Here is an article from Zero Hedge:
Submitted by Tyler Durden on 12/02/2013 19:32 -0500
As we showed back in April, the marginal cost of production of gold (90% percentile) in 2013 was estimated at between $1250 and $1300 including capex. Which means that as of a few days ago, gold is now trading well below not only the cash cost, but is rapidly approaching the marginal cash cost of $1125… Of course, should the central banks of the world succeed in driving the price of gold to or below its costs of production (repressing yet another asset class into stocks) then we fear the repercussions will backfire from a combination of bankruptcies, unemployment, and as we have already seen in Africa – severe social unrest (especially notable as China piles FDI into that region).

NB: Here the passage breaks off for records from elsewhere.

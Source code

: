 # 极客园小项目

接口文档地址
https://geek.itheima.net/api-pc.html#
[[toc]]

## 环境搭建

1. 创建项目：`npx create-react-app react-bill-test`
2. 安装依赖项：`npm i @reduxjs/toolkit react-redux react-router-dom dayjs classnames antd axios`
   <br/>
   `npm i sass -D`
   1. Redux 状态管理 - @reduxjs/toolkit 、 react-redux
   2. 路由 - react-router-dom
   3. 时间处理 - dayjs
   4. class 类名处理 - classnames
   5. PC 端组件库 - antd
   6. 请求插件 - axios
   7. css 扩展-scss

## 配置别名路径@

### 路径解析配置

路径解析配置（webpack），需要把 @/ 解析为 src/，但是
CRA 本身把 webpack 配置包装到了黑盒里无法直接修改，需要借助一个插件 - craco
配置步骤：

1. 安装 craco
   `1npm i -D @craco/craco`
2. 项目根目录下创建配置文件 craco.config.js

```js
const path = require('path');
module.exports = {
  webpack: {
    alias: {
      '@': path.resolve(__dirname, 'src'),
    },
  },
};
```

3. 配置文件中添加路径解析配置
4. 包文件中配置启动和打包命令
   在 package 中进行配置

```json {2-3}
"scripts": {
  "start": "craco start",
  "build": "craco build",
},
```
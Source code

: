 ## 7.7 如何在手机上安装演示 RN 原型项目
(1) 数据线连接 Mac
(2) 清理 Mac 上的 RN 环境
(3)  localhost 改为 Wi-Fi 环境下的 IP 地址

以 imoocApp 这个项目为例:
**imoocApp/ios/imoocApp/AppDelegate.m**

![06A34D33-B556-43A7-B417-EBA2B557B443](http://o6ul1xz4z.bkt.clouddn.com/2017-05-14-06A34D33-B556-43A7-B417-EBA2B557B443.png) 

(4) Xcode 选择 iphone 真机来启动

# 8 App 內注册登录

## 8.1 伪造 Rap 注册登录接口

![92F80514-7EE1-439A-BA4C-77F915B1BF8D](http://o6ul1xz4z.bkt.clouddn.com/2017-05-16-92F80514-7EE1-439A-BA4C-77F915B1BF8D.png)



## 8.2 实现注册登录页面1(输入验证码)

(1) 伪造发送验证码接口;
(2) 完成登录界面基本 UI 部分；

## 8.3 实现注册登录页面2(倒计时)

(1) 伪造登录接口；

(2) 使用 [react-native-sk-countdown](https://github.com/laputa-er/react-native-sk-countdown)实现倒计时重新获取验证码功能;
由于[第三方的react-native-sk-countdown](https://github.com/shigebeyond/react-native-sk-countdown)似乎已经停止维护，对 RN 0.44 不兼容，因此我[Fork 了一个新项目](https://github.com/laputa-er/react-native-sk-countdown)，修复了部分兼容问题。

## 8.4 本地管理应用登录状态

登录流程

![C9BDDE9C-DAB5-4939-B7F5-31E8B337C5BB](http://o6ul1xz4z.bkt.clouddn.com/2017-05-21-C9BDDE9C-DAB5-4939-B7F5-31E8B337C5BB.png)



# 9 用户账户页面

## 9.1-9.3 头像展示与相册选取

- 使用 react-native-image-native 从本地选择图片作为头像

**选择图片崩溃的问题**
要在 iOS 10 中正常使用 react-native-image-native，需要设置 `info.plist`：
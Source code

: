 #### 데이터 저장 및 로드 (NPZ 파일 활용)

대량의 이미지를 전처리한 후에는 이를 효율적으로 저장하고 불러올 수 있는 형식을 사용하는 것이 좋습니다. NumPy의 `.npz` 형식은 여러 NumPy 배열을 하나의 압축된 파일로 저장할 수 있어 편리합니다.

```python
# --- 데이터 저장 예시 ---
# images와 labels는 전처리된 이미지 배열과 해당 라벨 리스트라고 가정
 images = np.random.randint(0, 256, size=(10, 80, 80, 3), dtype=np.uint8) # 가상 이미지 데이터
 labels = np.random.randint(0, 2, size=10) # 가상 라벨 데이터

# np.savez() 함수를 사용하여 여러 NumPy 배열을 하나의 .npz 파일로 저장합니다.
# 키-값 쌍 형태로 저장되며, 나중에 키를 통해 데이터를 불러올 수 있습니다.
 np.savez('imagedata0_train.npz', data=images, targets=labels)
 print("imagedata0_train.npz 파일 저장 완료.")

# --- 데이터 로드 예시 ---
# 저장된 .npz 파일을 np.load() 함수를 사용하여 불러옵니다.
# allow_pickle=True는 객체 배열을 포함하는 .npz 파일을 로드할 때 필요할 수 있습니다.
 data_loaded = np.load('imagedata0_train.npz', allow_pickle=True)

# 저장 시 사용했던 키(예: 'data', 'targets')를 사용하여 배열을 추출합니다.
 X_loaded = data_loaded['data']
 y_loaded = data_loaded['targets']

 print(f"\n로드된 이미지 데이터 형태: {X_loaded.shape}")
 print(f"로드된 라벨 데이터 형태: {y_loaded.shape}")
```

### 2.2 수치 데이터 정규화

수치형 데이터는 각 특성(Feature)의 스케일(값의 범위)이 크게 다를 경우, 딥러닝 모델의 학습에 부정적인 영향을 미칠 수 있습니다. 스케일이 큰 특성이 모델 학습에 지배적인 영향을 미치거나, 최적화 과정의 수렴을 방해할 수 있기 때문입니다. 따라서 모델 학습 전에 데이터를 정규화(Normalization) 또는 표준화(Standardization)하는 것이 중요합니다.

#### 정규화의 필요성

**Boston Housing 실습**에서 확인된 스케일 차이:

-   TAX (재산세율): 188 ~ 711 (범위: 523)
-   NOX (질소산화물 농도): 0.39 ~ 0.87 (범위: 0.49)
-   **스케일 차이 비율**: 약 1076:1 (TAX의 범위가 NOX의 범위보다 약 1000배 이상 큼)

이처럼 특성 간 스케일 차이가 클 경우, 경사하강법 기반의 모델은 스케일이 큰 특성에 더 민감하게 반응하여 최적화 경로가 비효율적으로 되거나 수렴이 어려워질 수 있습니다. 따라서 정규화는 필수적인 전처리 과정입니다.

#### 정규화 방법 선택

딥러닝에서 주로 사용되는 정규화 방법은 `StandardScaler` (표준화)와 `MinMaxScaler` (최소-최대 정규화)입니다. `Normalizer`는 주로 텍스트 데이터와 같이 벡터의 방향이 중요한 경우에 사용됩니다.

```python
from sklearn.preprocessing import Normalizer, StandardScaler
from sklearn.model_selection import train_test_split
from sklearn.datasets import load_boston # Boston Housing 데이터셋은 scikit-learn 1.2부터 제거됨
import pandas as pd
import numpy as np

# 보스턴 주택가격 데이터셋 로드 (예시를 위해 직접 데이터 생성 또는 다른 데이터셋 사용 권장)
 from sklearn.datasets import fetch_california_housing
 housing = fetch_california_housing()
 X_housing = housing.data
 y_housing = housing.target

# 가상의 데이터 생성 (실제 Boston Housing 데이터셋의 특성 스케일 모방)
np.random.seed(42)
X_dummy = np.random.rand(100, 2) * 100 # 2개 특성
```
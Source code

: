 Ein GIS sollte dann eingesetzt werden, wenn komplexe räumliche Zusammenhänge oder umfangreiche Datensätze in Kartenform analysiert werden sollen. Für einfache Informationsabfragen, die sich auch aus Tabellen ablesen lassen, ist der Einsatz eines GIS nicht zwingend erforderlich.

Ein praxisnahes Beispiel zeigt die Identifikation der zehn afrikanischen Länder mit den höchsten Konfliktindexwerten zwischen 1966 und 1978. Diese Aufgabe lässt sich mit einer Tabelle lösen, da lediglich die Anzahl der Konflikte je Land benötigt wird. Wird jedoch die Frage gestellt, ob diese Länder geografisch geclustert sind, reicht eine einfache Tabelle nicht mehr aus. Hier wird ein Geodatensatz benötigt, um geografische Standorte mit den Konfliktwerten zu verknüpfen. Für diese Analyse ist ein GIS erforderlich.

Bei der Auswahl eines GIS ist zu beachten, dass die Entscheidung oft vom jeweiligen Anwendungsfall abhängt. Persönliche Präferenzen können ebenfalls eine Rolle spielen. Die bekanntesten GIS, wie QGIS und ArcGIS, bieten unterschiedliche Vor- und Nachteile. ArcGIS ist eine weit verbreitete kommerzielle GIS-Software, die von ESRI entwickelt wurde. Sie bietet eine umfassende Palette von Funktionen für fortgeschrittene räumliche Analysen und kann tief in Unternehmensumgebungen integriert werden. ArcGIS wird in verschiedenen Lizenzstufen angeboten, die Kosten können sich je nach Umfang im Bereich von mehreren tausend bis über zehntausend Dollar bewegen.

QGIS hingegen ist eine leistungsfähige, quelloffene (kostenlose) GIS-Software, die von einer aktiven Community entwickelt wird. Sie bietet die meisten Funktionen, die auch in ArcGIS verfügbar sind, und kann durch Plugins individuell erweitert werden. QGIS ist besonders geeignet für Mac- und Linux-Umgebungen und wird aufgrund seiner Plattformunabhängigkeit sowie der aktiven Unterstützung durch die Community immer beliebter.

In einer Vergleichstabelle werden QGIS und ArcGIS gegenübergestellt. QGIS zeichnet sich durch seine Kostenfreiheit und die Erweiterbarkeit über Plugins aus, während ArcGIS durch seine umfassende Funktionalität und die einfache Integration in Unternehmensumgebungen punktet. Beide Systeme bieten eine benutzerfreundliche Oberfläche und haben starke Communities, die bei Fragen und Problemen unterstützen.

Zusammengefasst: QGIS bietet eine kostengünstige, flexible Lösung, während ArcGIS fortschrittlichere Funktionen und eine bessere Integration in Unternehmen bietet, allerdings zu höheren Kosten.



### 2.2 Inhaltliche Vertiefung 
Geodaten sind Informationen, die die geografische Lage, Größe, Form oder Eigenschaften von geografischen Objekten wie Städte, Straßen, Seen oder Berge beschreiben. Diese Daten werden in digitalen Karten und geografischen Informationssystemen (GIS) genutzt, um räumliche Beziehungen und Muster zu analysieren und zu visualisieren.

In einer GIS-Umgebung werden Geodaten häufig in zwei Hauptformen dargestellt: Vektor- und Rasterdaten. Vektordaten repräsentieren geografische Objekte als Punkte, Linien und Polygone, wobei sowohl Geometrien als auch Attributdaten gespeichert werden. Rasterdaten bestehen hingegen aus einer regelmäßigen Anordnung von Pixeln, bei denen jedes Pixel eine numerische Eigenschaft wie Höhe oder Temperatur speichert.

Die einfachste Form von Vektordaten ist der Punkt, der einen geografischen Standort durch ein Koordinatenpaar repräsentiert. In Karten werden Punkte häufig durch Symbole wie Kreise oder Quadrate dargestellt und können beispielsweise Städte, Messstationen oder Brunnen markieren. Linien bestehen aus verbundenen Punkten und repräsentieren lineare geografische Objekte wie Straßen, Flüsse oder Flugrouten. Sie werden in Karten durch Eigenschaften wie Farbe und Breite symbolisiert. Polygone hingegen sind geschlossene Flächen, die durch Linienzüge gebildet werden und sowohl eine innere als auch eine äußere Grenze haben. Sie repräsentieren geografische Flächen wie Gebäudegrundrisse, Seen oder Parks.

Which means that of the following mines (as we showed here) which make up the gold cost curve, one by one, starting on the right and going left, production is going to go dark, even without the recent demand by South African gold miner labor unions to have their wages doubled. Until eventually virtually no gold will be produced.
Here is what Jeff Clark had to say about the “end” of the bull market.
Time for Goldbugs to Admit Defeat?
December 2, 2013 4:56pm
After a 12-year run, it looks like gold’s wave has truly crested, and many bears are arguing that it’s all downhill from here. A quick glance at a long-term gold price chart can certainly seem to confirm this impression.
Gold’s price has fallen by more than a third since its 2011 high. The downturn exceeds the 2008 waterfall selloff. Many technical analysts are saying that the “damage” on the charts is too great for gold to recover. The rout is so bad, even hardened goldbugs have grown quiet lately.
Here is an article from Lawrence Williams:
The latest figures show that net Chinese gold imports through Hong Kong accelerated in October to 131.2 tonnes (4.2 million ounces), making it the seventh month this year China has imported over 100 tonnes (3.2 million ounces) of gold and the sixth in a row. Total YTD imports now stand at 967 tonnes (31.0 million ounces).
Though there are no data for November available yet, it’s certain that Chinese imports have reached the 1,000-tonne (32.1 million ounces) figure, forecasted by both the WGC and GFMS earlier this year. It’s now estimated imports through Hong Kong this year will be more like 1,200 tonnes (38.5 million ounces).
Hong Kong is not the only route for gold imports, as Shanghai is another big source. Some analysts estimate that gold imports from all sources, combined with domestic gold production of 420-430 tonnes (13.5-13.8 million ounces), will be in the range of 2,400-2,500 tonnes (77.1-80.3 million ounces). This is over 80% of the latest estimates of world new gold output this year of 2,900 tonnes (93.2 million ounces).